(Records for the task)
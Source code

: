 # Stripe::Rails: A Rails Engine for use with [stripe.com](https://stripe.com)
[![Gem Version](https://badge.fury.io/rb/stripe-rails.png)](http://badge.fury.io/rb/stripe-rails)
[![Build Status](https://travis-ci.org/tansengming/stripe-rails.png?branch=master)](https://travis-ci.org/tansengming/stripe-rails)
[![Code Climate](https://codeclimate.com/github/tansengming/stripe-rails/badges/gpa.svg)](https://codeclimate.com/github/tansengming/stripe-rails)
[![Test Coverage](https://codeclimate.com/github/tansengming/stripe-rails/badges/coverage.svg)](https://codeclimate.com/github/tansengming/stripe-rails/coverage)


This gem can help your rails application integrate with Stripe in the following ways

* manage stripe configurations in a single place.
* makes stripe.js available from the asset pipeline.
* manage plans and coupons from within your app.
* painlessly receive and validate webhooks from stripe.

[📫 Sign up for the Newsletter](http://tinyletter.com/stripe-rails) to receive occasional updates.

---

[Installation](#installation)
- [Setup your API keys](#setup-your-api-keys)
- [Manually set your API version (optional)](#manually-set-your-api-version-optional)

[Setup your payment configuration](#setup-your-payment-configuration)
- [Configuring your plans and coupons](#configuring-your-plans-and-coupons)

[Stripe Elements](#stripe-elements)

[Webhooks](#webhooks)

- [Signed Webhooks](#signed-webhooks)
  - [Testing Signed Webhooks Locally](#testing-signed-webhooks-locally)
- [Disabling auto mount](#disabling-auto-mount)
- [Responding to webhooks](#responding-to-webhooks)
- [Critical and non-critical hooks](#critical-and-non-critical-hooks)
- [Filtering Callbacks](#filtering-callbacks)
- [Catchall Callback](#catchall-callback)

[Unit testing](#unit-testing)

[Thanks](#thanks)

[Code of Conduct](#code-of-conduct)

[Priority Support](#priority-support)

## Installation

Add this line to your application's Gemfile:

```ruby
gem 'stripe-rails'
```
(End Records for the task)
(Exercise goal):
Lines from the one with "Add this line" through the last line above must be printed exactly; no other line is to appear.

(Output of the exercise):
Add this line to your application's Gemfile:

```ruby
gem 'stripe-rails'
```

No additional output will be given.